Au Québec, on a connu une révolution tranquille au plan social à compter de 1960, et une autre en catéchèse au début des années 80. De fait, le virage catéchétique a été plus ou moins tranquille, compte tenu du lot de changements successifs apportés, sans crier gare, à l'école et à la paroisse.
Ce virage catéchétique s'est d'abord manifesté dans le domaine de la préparation des enfants aux sacrements d'initiation. Déjà, dès les années 1980, la situation de l'enseignement religieux à l'école manifestait des signes inquiétants. Plusieurs enseignants se plaignaient du désintéressement d'un nombre croissant de parents face à la formation religieuse de leurs enfants.
En même temps, les contraintes syndicales amenaient plusieurs enseignants du secondaire formés en d'autres disciplines à donner en complément de tâche l'enseignement religieux. Au primaire, un nombre croissant d'enseignants, ayant pris leurs distances face à la foi catholique, ne prenaient plus la peine de demander à être exemptés du cours d'enseignement religieux et acceptaient de le dispenser tant bien que mal sans y mettre de convictions personnelles.
Alertés de cette situation, les évêques décidaient, en 1983, de confier aux paroisses la préparation immédiate aux sacrements de l'initiation chrétienne pour en assurer la qualité. En paroisse, il s'agissait de trois ou quatre rencontres préparatoires à chacun des sacrements. Tandis que l'école continuait à dispenser un enseignement confessionnel de la religion. Toutefois, la situation s'est aggravée au cours des années 1990. L'inculture religieuse des élèves n'a cessé d'augmenter de même que celle des jeunes enseignants.
Un contexte nouveau a été créé par l'adoption, en juin 2000, de la loi 118. Cette loi enclenchait le processus de déconfessionnalisation du système scolaire québécois en commençant par les commissions scolaires. Par la même occasion, on procédait à une réduction substantielle du temps alloué à l'enseignement religieux confessionnel (catholique et protestant) et à l'abolition des services d'animation pastorale scolaire. Pour leur part, les responsables de l'Église, les communautés chrétiennes et un certain nombre de parents ont entrepris, à des rythmes divers, le rapatriement des responsabilités jusqu'alors confiées à l'école en matière d'éducation chrétienne.
C'est ainsi que s'amorça une sorte de virage catéchétique singulier dans la plupart des milieux ecclésiaux.
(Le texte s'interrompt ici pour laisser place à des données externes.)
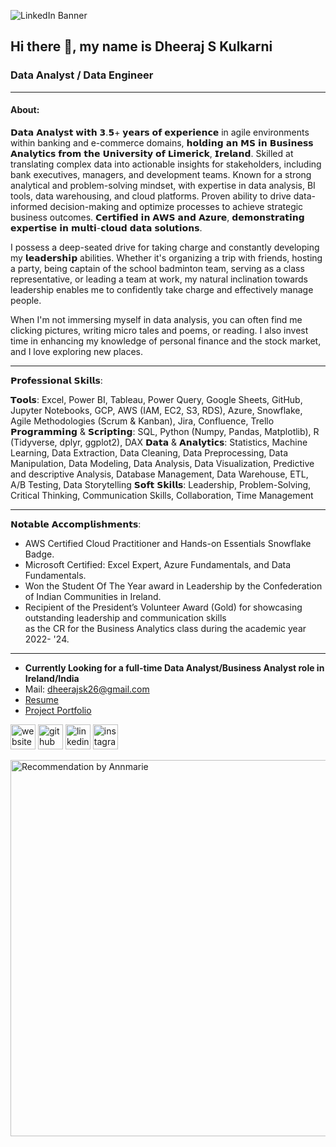 ![LinkedIn Banner](https://github.com/user-attachments/assets/dd3cefb8-2606-43c1-a4db-e83338d327ef)

## Hi there 👋, my name is Dheeraj S Kulkarni
### Data Analyst / Data Engineer
----------------------------------------------------------------------------------------------------------------------------------
#### About: 

𝗗𝗮𝘁𝗮 𝗔𝗻𝗮𝗹𝘆𝘀𝘁 𝘄𝗶𝘁𝗵 𝟯.𝟱+ 𝘆𝗲𝗮𝗿𝘀 𝗼𝗳 𝗲𝘅𝗽𝗲𝗿𝗶𝗲𝗻𝗰𝗲 in agile environments within banking and e-commerce domains, 𝗵𝗼𝗹𝗱𝗶𝗻𝗴 𝗮𝗻 𝗠𝗦 𝗶𝗻 𝗕𝘂𝘀𝗶𝗻𝗲𝘀𝘀 𝗔𝗻𝗮𝗹𝘆𝘁𝗶𝗰𝘀 𝗳𝗿𝗼𝗺 𝘁𝗵𝗲 𝗨𝗻𝗶𝘃𝗲𝗿𝘀𝗶𝘁𝘆 𝗼𝗳 𝗟𝗶𝗺𝗲𝗿𝗶𝗰𝗸, 𝗜𝗿𝗲𝗹𝗮𝗻𝗱. Skilled at translating complex data into actionable insights for stakeholders, including bank executives, managers, and development teams. Known for a strong analytical and problem-solving mindset, with expertise in data analysis, BI tools, data warehousing, and cloud platforms. Proven ability to drive data-informed decision-making and optimize processes to achieve strategic business outcomes. 𝗖𝗲𝗿𝘁𝗶𝗳𝗶𝗲𝗱 𝗶𝗻 𝗔𝗪𝗦 𝗮𝗻𝗱 𝗔𝘇𝘂𝗿𝗲, 𝗱𝗲𝗺𝗼𝗻𝘀𝘁𝗿𝗮𝘁𝗶𝗻𝗴 𝗲𝘅𝗽𝗲𝗿𝘁𝗶𝘀𝗲 𝗶𝗻 𝗺𝘂𝗹𝘁𝗶-𝗰𝗹𝗼𝘂𝗱 𝗱𝗮𝘁𝗮 𝘀𝗼𝗹𝘂𝘁𝗶𝗼𝗻𝘀.

I possess a deep-seated drive for taking charge and constantly developing my 𝗹𝗲𝗮𝗱𝗲𝗿𝘀𝗵𝗶𝗽 abilities. Whether it's organizing a trip with friends, hosting a party, being captain of the school badminton team, serving as a class representative, or leading a team at work, my natural inclination towards leadership enables me to confidently take charge and effectively manage people.

When I'm not immersing myself in data analysis, you can often find me clicking pictures, writing micro tales and poems, or reading. I also invest time in enhancing my knowledge of personal finance and the stock market, and I love exploring new places. 

______________________________________________
𝗣𝗿𝗼𝗳𝗲𝘀𝘀𝗶𝗼𝗻𝗮𝗹 𝗦𝗸𝗶𝗹𝗹𝘀:

𝗧𝗼𝗼𝗹𝘀: Excel, Power BI, Tableau, Power Query, Google Sheets, GitHub, Jupyter Notebooks, GCP, AWS (IAM, EC2, S3, RDS), Azure, Snowflake, Agile Methodologies (Scrum & Kanban), Jira, Confluence, Trello
𝗣𝗿𝗼𝗴𝗿𝗮𝗺𝗺𝗶𝗻𝗴 & 𝗦𝗰𝗿𝗶𝗽𝘁𝗶𝗻𝗴: SQL, Python (Numpy, Pandas, Matplotlib), R (Tidyverse, dplyr, ggplot2), DAX
𝗗𝗮𝘁𝗮 & 𝗔𝗻𝗮𝗹𝘆𝘁𝗶𝗰𝘀: Statistics, Machine Learning, Data Extraction, Data Cleaning, Data Preprocessing, Data Manipulation, Data Modeling, Data Analysis, Data Visualization, Predictive and descriptive Analysis, Database Management, Data Warehouse, ETL, A/B Testing, Data Storytelling
𝗦𝗼𝗳𝘁 𝗦𝗸𝗶𝗹𝗹𝘀: Leadership, Problem-Solving, Critical Thinking, Communication Skills, Collaboration, Time Management
__________________________________________________________________________________________________
𝗡𝗼𝘁𝗮𝗯𝗹𝗲 𝗔𝗰𝗰𝗼𝗺𝗽𝗹𝗶𝘀𝗵𝗺𝗲𝗻𝘁𝘀:

* AWS Certified Cloud Practitioner and Hands-on Essentials Snowflake Badge.  
* Microsoft Certified: Excel Expert, Azure Fundamentals, and Data Fundamentals.  
* Won the Student Of The Year award in Leadership by the Confederation of Indian Communities in Ireland.  
* Recipient of the President’s Volunteer Award (Gold) for showcasing outstanding leadership and communication skills  
as the CR for the Business Analytics class during the academic year 2022-
'24.

__________________________________________________________________________________________________

- **Currently Looking for a full-time Data Analyst/Business Analyst role in Ireland/India**
- Mail: dheerajsk26@gmail.com
- [Resume](https://drive.google.com/file/d/1F_Xi1qUNLNsyWJ7P2_7Mny7BtRRo9V4o/view?usp=sharing)
- [Project Portfolio](https://dheerajsk.carrd.co/)

[<img src='https://cdn.jsdelivr.net/npm/simple-icons@3.0.1/icons/icloud.svg' alt='website' height='40'>](https://dheerajsk.carrd.co/)
[<img src='https://cdn.jsdelivr.net/npm/simple-icons@3.0.1/icons/github.svg' alt='github' height='40'>](https://github.com/dheerajsk26)  [<img src='https://cdn.jsdelivr.net/npm/simple-icons@3.0.1/icons/linkedin.svg' alt='linkedin' height='40'>](https://www.linkedin.com/in/dheeraj-s-kulkarni/)  [<img src='https://cdn.jsdelivr.net/npm/simple-icons@3.0.1/icons/instagram.svg' alt='instagram' height='40'>](https://www.instagram.com/dheerature/)  


  
<img width="602" alt="Recommendation by Annmarie" src="https://github.com/dheerajsk26/dheerajsk26/assets/77773902/34cfb672-138c-49a8-bd7f-22370714670e">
Il s'accompagnait de la prise de conscience grandissante qu'il était urgent d'imaginer des parcours plus longs d'éveil à la foi et de formation à la vie chrétienne pour les personnes de tous âges et non seulement pour les enfants.
Apparurent alors très tôt, dans les Églises du Québec, le besoin de personnel qualifié en matière catéchétique et le besoin d'outils de formation à la vie chrétienne.
Mais la plus grande exigence fut sans doute celle de l'accompagnement et de la formation continue des personnes appelées à intervenir auprès des enfants, des adolescents, des jeunes, des parents, des adultes et des aînés. Un peu partout, surgirent des catéchuménats pour accueillir un nombre croissant de jeunes ou d'adultes, candidats au baptême ou à la confirmation. Ces catéchuménats exigèrent aussi des ressources qualifiées, et beaucoup d'accompagnement.